For several hours, demonstrators blocked an ICE van with García de Rayos inside; one man even tied himself to one of the van’s front wheels. It was unclear whether the van was taking García de Rayos and other deportees to Mexico or to detention. Seven protesters were arrested, but the majority of the demonstration was peaceful, Phoenix police said.
Besides the few people engaged in criminal acts, most people out here are peaceful and exercising their rights properly.
White House press secretary Sean Spicer on Thursday directed questions on the matter to ICE.
“I’m going to refer you back to ICE on that. That’s an ICE matter,” Spicer said during Thursday’s briefing. “The issue is developing in Arizona right now, and I would refer you back to ICE.”
In a statement posted to Twitter on Thursday, Phoenix Mayor Greg Stanton, D, wrote: “What happened last night to Guadalupe García de Rayos is a travesty.”
“She has been peacefully living and working in the Valley for more than two decades, and by all accounts was building a life and contributing to our community,” it said. “She has now been torn apart from her family. ”
García de Rayos’ arrest and deportation is likely to mark a shift in priorities under Trump. Previously, the Obama administration prioritized the deportation of people who were violent offenders or had ties to criminal gangs. Trump’s executive order on Jan. 25 expanded priorities to include any undocumented immigrants who had been convicted of a criminal offense.
In an earlier statement, ICE officials said García de Rayos was detained based on a removal order issued by the Justice Department’s Executive Office for Immigration Review, which became final in May 2013, and was spurred by a prior felony conviction dating from March 2009 for criminal impersonation.
The conviction stems from one of former Maricopa County Sheriff Joe Arpaio’s worksite raids targeting the Golfland Entertainment Centers, which operated several water and mini-golf parks. Sheriff’s deputies seized hundreds of employment records and later arrested García de Rayos at her house, the Arizona Republic reported. She pleaded guilty to a charge of criminal impersonation, a Class 6 felony, the lowest level.
After being arrested and turned over to ICE, García de Rayos spent six months at the Eloy Detention Center. She has been fighting recently to have her felony conviction thrown out on grounds that Arpaio’s worksite raids were unconstitutional. Puente Arizona filed a lawsuit in 2015 to end Arpaio’s raids, an often-touted law-enforcement tactic that has led to the arrests of hundreds of immigrant workers since 2008.
“It has 100 percent to do with the executive order,” Ray Ybarra-Maldonado, a Phoenix immigration lawyer who is representing García de Rayos, told the Arizona Republic.

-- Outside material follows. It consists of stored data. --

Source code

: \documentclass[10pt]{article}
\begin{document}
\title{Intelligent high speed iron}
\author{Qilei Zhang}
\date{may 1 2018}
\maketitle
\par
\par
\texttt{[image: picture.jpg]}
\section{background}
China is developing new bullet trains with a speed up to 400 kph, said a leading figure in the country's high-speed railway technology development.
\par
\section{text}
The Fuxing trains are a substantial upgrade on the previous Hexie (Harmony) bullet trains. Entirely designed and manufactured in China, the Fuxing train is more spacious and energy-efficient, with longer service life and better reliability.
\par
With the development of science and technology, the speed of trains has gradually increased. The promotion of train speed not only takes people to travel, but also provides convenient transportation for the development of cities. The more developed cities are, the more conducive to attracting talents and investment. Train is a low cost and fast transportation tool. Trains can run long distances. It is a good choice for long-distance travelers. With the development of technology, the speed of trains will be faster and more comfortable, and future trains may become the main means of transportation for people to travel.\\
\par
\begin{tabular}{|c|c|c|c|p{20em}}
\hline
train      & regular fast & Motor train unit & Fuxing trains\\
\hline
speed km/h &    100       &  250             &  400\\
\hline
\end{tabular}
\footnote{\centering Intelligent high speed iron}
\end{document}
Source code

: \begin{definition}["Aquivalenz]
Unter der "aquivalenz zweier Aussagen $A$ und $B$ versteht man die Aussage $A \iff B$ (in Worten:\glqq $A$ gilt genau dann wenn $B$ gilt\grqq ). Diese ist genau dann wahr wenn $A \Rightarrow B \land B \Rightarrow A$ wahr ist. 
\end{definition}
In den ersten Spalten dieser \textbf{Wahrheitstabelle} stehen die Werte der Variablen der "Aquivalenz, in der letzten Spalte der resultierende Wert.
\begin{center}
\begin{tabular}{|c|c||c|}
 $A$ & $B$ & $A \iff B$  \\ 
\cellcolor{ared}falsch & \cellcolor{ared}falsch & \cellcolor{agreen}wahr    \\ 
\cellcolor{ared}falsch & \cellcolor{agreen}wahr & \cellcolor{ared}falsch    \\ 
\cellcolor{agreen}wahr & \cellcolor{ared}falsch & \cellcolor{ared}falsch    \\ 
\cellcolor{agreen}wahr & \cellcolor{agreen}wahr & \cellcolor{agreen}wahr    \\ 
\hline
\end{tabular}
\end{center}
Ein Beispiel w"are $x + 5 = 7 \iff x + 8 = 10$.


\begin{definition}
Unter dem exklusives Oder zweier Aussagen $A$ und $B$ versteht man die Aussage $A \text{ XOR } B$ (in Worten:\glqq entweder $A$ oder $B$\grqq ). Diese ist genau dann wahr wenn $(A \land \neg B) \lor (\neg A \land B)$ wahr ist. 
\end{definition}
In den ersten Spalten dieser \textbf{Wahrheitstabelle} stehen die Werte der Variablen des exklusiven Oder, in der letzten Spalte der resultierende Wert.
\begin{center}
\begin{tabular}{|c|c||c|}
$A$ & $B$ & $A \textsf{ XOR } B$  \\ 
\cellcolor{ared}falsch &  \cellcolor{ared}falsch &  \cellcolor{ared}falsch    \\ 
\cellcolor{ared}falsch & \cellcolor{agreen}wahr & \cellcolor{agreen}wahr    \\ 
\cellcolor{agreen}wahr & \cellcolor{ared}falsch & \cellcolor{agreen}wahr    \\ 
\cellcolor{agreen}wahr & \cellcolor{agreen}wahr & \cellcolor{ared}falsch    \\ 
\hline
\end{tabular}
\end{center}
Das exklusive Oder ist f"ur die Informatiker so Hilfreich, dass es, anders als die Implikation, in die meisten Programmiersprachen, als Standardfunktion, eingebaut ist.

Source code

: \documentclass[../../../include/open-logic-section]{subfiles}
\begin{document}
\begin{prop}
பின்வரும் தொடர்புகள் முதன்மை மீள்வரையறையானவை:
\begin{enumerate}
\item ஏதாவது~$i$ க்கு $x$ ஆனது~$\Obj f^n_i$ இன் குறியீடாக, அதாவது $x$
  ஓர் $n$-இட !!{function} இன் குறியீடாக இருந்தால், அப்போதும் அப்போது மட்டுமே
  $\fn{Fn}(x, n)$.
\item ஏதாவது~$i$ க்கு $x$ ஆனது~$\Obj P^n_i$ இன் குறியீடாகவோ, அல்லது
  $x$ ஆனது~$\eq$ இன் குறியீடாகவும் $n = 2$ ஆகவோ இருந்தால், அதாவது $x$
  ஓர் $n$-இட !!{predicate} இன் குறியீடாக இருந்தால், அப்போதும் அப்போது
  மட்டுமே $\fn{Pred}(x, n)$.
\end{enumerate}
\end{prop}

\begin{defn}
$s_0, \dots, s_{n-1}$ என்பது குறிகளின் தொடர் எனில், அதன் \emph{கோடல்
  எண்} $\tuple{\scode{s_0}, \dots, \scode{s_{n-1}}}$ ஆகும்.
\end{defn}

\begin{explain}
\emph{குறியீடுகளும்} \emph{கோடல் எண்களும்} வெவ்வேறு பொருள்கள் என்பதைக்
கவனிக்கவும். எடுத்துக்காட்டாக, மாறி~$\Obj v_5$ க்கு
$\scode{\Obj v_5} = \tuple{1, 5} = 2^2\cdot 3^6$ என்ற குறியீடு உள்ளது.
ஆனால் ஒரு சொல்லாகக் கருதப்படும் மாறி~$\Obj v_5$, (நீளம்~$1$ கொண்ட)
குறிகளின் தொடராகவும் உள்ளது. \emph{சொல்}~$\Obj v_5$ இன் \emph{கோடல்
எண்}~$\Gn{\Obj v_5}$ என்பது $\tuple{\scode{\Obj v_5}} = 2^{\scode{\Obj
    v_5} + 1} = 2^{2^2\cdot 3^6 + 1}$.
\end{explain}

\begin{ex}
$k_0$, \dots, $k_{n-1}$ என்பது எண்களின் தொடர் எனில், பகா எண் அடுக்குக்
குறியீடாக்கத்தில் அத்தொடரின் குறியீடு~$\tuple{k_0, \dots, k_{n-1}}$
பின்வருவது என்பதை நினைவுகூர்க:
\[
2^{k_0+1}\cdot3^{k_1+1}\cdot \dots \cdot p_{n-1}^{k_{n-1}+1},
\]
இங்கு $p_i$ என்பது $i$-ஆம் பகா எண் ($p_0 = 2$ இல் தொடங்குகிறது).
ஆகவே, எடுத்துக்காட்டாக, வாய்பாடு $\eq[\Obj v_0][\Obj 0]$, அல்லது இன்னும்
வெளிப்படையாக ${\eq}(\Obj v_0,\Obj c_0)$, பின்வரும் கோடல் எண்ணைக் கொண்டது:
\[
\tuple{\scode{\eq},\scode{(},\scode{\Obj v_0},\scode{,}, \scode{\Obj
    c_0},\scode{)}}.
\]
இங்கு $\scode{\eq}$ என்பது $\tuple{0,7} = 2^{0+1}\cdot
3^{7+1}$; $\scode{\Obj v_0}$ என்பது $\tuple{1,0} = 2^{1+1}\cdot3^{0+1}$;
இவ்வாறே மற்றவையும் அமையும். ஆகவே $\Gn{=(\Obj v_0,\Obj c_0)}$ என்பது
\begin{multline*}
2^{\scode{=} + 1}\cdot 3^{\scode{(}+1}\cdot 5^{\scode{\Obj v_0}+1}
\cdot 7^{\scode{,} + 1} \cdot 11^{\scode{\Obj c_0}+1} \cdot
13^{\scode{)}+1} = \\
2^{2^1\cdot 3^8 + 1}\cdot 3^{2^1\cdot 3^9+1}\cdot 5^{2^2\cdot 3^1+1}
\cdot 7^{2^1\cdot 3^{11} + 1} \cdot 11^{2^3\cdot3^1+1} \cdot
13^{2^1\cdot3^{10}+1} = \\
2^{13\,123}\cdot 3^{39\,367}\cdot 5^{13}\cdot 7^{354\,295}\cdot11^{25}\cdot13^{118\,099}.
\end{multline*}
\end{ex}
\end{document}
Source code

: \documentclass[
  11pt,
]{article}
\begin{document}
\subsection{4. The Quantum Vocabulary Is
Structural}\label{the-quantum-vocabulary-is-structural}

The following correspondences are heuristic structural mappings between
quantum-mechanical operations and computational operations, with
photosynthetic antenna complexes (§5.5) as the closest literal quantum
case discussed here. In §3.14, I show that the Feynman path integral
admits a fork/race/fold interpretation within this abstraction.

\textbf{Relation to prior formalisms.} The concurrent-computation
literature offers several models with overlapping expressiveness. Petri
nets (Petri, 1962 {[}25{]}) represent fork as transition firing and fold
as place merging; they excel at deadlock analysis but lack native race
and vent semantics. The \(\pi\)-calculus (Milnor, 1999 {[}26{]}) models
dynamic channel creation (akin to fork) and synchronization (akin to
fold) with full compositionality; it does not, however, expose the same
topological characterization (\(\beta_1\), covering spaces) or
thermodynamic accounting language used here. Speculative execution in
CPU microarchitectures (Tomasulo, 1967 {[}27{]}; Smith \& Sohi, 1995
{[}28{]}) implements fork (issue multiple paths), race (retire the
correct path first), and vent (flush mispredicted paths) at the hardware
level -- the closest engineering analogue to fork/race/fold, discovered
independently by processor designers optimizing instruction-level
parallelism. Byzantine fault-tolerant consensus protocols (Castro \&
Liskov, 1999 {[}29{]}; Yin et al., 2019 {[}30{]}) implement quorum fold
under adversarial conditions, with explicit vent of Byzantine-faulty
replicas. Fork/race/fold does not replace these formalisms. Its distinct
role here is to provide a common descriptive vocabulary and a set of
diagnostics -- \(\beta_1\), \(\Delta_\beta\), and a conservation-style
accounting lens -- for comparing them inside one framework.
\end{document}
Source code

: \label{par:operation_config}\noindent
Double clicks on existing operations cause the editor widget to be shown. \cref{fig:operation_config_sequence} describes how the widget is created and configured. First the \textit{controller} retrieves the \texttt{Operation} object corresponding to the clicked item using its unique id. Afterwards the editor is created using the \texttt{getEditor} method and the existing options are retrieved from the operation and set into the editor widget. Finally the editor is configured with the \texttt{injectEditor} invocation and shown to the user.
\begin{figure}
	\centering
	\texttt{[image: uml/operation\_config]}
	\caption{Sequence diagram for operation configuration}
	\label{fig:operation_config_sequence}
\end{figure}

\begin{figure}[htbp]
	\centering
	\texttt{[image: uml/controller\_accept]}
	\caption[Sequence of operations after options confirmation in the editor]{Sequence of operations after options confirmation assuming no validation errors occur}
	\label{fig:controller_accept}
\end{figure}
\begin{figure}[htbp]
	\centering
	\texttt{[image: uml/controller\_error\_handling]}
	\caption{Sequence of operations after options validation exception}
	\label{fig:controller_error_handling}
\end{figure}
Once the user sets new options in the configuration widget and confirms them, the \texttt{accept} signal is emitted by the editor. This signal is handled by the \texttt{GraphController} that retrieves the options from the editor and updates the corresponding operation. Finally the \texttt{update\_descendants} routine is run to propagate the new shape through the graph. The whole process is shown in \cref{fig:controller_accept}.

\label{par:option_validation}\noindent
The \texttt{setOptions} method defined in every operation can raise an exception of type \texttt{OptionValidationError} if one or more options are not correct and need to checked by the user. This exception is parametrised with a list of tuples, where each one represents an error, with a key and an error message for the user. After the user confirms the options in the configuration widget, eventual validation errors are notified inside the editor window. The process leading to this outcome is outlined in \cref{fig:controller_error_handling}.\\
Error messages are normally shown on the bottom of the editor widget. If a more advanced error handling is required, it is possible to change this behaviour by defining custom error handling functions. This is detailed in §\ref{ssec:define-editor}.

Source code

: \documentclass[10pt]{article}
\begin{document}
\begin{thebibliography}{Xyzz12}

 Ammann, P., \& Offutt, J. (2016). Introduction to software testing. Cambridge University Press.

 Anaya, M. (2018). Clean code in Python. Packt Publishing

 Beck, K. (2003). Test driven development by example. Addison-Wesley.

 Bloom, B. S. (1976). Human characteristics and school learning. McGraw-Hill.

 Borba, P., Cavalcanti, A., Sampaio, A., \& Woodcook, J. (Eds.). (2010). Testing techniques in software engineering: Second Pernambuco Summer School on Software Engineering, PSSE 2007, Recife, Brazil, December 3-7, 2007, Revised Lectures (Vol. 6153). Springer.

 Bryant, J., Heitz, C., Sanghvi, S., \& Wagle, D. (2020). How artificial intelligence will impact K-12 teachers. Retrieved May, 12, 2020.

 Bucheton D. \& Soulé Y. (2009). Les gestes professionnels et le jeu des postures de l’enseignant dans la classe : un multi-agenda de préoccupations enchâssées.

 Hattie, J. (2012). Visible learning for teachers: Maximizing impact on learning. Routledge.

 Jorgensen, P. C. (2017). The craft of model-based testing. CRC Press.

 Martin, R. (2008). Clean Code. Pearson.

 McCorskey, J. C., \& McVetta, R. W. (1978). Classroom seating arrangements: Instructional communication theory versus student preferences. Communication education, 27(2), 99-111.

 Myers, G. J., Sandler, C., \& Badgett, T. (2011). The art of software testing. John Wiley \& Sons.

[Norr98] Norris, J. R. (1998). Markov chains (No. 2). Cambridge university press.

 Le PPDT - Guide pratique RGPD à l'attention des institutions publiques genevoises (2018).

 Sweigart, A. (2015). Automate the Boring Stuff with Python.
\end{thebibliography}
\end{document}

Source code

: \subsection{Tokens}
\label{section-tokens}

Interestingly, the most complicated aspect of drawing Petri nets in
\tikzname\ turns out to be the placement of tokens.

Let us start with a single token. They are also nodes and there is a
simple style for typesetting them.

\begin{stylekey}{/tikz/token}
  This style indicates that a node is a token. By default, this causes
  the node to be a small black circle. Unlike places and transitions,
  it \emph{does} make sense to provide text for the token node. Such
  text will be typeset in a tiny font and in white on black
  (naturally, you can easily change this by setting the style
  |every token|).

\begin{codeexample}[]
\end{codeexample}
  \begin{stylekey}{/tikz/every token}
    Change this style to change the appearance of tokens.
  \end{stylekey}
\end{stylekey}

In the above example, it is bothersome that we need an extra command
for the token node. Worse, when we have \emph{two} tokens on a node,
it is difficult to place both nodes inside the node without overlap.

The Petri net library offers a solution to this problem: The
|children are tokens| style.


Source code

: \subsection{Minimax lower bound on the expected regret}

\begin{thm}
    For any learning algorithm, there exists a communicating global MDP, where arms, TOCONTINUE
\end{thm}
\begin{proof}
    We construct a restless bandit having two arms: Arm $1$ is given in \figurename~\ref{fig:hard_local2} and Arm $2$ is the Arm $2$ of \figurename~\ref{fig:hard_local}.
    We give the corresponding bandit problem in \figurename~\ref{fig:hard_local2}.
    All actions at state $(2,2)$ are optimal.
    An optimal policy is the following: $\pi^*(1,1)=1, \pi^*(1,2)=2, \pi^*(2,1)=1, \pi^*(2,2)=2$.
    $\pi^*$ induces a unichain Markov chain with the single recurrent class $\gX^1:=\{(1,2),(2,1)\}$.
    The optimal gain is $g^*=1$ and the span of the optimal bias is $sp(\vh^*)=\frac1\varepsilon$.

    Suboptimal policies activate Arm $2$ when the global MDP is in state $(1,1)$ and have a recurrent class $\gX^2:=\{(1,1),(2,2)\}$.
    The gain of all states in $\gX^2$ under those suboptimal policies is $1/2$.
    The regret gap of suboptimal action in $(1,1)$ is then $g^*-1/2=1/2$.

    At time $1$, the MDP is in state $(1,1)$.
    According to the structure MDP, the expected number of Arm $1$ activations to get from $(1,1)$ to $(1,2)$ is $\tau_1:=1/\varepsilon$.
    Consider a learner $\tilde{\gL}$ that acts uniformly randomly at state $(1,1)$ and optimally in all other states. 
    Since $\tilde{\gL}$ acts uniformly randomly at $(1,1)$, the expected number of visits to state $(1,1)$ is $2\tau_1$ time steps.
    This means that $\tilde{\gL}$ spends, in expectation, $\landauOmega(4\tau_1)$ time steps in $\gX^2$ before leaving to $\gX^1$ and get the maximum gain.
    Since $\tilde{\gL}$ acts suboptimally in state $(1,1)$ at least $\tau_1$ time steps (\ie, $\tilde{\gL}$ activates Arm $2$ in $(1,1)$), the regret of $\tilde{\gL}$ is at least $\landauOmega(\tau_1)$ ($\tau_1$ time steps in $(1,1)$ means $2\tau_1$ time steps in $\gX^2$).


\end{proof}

Ybarra-Maldonado immediately filed documents asking ICE to stay her deportation, on the basis that she has lived in the United States since she was 14, has two children who are U.S. citizens and is fighting to have her felony conviction overturned, he told reporters.
That effort was unsuccessful.
Protesters said they initially stopped the vehicles from leaving, but that they later left the grounds by another exit, the Associated Press reported.
García, the Puente Arizona director, told the Republic that ICE’s decision to take García de Rayos into custody would likely spur other undocumented immigrants who were released on supervision to stop checking in. Now, he said, they might be more likely to go into hiding.
“Most definitely, if what’s going to happen when people come to check in they are going to get detained and deported, I would assume most people will not turn themselves in,” he said.
When asked what she would tell Trump if she had the chance, García de Rayos’ 14-year-old daughter told reporters: “I’d ask him why he would want to take her from me. She hasn’t done anything wrong and I’m not scared of him.”
Asked how long she planned to fight the U.S. government, her daughter had a simple answer, the Arizona Republic reported: “Until I get my mom back.”